*Problem details*.
Scan the material for the word "update", and copy each line where it shows up.

(Records provided Opens)

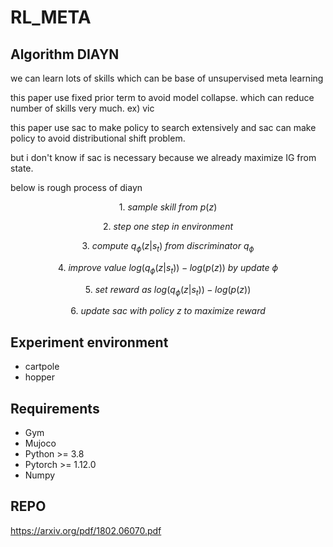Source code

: # RL_META

## Algorithm DIAYN

we can learn lots of skills which can be base of unsupervised meta learning

this paper use fixed prior term to avoid model collapse. which can reduce number of skills very much. ex) vic

this paper use sac to make policy to search extensively and sac can make policy to avoid distributional shift problem.

but i don't know if sac is necessary because we already maximize IG from state.

below is rough process of diayn

$$1. \ sample \ skill \ from \ p(z)$$

$$2. \ step \ one \ step \ in \ environment$$

$$3. \ compute \ q_\phi(z | s_t) \ from \ discriminator \ q_\phi$$

$$4. \ improve \ value \ log(q_\phi(z | s_t)) - log(p(z)) \ by \ update \ \phi$$

$$5. \ set \ reward \ as \ log(q_\phi(z | s_t)) - log(p(z))$$

$$6. \ update \ sac \ with \ policy \ z \ to \ maximize \ reward$$

## Experiment environment

* cartpole
* hopper


## Requirements

* Gym
* Mujoco
* Python >= 3.8 
* Pytorch >= 1.12.0
* Numpy


## REPO

https://arxiv.org/pdf/1802.06070.pdf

(Records provided Closes)

*Result of the exercise*.
$$4. \ improve \ value \ log(q_\phi(z | s_t)) - log(p(z)) \ by \ update \ \phi$$
$$6. \ update \ sac \ with \ policy \ z \ to \ maximize \ reward$$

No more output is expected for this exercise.